▸ **Input**

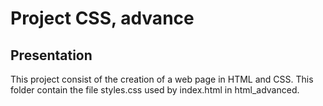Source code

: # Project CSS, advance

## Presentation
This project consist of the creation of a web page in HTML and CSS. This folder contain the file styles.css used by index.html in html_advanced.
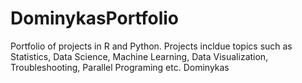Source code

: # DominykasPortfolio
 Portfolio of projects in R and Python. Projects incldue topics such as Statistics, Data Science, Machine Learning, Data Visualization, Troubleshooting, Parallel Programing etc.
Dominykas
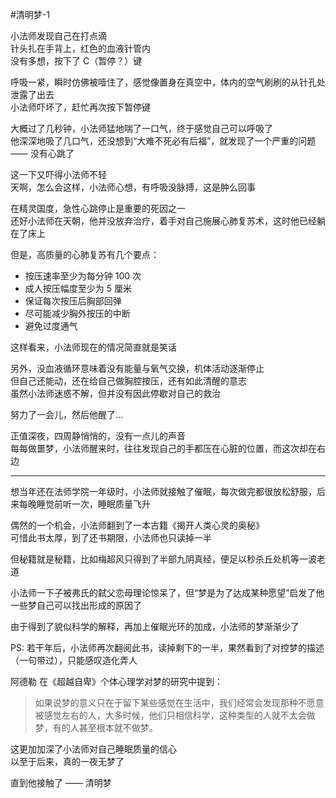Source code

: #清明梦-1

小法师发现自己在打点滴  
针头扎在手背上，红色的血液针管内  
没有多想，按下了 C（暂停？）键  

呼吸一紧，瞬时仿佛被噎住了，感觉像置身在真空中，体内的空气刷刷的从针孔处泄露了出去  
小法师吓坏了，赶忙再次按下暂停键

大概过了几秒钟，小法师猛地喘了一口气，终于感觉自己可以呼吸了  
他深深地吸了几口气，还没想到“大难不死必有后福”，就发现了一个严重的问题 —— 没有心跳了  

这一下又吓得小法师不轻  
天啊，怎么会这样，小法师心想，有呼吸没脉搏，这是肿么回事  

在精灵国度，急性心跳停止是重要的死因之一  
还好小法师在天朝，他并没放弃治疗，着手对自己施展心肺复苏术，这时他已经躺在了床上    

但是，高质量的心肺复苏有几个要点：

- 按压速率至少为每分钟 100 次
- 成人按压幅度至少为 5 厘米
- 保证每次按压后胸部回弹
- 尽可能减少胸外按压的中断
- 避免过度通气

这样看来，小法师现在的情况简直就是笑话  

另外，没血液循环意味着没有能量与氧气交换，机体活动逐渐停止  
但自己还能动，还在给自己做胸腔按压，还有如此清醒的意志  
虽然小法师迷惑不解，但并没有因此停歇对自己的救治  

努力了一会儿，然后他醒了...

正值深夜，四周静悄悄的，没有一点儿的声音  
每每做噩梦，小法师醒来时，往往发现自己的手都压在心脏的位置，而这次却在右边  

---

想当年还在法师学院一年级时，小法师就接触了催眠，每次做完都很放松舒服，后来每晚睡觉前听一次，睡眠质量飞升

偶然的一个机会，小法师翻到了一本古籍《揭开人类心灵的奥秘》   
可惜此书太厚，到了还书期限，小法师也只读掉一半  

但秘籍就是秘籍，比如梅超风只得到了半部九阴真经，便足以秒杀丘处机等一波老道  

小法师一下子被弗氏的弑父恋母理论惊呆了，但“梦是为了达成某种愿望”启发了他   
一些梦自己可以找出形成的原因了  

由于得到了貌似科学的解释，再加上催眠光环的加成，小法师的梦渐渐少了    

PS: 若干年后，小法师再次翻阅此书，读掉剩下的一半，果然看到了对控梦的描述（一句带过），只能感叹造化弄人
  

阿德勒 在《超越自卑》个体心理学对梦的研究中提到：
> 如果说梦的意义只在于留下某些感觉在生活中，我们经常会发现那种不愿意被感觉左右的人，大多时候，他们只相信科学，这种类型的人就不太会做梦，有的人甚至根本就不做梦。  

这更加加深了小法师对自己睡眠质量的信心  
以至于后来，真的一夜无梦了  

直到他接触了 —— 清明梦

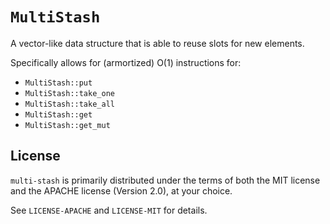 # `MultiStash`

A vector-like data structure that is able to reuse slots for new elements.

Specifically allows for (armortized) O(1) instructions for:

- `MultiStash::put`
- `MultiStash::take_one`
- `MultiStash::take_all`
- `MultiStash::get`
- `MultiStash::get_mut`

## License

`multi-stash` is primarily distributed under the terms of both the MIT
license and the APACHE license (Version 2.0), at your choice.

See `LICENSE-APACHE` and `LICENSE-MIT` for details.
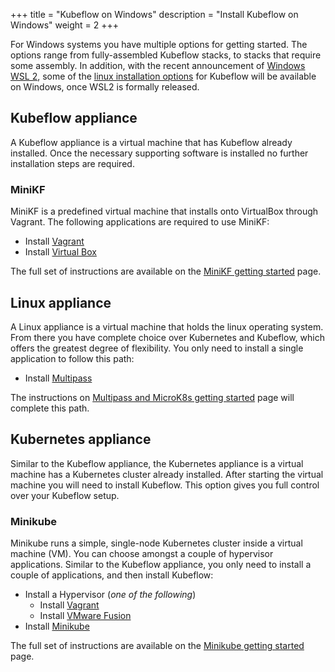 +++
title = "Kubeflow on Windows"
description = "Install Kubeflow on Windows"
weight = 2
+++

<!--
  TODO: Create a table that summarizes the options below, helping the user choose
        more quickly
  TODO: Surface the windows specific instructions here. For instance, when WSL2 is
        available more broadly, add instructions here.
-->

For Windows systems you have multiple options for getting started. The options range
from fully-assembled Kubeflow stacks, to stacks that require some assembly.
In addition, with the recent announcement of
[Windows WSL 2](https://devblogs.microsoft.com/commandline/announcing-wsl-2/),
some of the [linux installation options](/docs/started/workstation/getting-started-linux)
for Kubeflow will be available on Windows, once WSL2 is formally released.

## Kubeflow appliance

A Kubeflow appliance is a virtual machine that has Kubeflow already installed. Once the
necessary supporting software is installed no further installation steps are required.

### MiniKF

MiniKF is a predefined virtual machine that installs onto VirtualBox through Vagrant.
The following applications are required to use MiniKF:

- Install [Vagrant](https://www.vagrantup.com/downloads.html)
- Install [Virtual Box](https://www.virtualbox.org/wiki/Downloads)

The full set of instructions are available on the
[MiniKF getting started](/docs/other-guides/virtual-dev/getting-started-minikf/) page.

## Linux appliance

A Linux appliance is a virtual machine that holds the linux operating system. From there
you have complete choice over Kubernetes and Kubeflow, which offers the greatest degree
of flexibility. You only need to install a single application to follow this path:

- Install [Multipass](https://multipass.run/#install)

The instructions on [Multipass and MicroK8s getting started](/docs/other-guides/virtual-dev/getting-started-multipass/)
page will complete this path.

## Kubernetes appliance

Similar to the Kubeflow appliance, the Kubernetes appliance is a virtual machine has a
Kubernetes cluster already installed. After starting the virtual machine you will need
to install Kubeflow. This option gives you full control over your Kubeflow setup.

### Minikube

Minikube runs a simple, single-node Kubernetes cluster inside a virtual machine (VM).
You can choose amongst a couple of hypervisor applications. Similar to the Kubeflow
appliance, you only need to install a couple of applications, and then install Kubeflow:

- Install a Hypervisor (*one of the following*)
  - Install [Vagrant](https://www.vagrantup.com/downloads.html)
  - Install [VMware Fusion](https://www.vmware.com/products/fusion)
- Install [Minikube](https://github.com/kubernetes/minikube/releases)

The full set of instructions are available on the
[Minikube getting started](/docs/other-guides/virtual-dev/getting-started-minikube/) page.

--

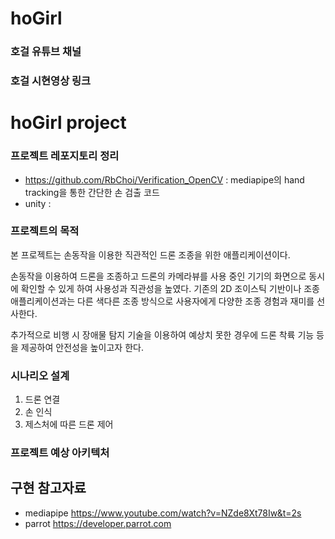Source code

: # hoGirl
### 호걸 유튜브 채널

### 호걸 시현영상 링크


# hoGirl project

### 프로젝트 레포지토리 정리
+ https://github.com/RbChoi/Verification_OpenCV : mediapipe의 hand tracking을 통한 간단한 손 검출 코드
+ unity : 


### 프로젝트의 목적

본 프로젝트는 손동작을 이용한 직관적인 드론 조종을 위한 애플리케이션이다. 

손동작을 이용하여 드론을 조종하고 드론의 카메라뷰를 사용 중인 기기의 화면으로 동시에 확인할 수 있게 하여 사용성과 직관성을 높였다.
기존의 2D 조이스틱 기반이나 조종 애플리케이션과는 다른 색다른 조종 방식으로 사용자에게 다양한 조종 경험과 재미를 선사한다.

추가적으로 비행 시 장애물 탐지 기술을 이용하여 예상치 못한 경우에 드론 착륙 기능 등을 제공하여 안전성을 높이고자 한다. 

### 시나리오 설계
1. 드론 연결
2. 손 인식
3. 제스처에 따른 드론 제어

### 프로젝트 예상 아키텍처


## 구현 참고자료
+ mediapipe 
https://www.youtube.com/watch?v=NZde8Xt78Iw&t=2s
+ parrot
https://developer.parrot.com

...

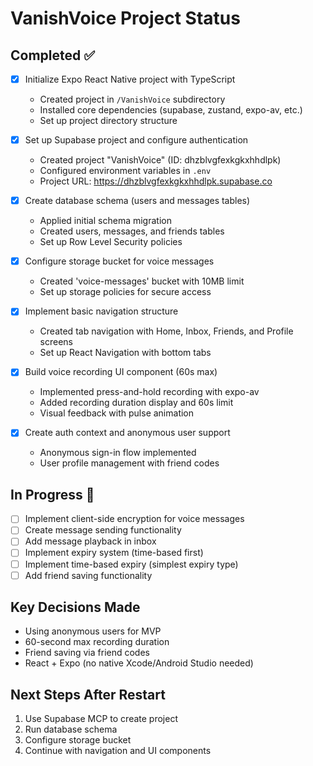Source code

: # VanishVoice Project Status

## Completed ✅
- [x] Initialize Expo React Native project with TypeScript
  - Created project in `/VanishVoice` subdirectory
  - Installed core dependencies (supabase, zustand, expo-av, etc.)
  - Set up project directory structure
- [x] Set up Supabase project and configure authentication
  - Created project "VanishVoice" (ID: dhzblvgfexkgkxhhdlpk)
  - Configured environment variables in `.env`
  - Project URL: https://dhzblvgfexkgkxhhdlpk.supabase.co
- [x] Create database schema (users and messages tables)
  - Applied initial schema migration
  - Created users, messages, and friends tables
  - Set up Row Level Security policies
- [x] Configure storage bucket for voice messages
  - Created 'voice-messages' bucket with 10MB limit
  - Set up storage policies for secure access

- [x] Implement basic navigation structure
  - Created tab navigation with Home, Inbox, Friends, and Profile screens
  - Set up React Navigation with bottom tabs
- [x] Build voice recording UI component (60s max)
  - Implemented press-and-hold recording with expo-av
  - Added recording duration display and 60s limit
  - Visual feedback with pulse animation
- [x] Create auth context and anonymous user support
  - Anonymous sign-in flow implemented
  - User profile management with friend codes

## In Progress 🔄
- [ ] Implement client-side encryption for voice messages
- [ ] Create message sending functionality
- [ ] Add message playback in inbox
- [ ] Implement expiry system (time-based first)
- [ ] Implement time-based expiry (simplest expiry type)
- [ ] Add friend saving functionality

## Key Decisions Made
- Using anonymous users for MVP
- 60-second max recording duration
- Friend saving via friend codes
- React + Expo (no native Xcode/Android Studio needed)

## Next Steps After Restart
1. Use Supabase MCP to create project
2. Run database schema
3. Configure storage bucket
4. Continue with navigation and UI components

▸ **Required action**
Show every line of the data in which the word "choose" appears.

▸ **Problem solution**
  TODO: Create a table that summarizes the options below, helping the user choose
You can choose amongst a couple of hypervisor applications. Similar to the Kubeflow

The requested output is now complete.